=== Section Start ===
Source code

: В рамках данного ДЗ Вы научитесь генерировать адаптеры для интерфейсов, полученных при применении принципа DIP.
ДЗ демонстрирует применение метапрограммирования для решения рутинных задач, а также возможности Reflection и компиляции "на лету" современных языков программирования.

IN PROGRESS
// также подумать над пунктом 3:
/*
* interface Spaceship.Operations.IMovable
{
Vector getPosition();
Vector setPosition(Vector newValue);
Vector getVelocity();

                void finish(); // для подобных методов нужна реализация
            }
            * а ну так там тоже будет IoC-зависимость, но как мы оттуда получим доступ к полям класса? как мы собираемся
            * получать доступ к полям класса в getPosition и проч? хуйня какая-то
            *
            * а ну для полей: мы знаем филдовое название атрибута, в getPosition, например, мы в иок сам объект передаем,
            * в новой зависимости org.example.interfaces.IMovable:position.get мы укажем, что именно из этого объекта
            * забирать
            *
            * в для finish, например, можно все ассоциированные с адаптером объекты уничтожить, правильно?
=== Section End ===
▶ [TASK BRIEF]:
Start at the line with "применении принципа DIP." and stop at the end of the records. Write those lines out exactly and add nothing.

▶ [REPLY]:
: В рамках данного ДЗ Вы научитесь генерировать адаптеры для интерфейсов, полученных при применении принципа DIP.
ДЗ демонстрирует применение метапрограммирования для решения рутинных задач, а также возможности Reflection и компиляции "на лету" современных языков программирования.

IN PROGRESS
// также подумать над пунктом 3:
/*
* interface Spaceship.Operations.IMovable
{
Vector getPosition();
Vector setPosition(Vector newValue);
Vector getVelocity();

                void finish(); // для подобных методов нужна реализация
            }
            * а ну так там тоже будет IoC-зависимость, но как мы оттуда получим доступ к полям класса? как мы собираемся
            * получать доступ к полям класса в getPosition и проч? хуйня какая-то
            *
            * а ну для полей: мы знаем филдовое название атрибута, в getPosition, например, мы в иок сам объект передаем,
            * в новой зависимости org.example.interfaces.IMovable:position.get мы укажем, что именно из этого объекта
            * забирать
            *
            * в для finish, например, можно все ассоциированные с адаптером объекты уничтожить, правильно?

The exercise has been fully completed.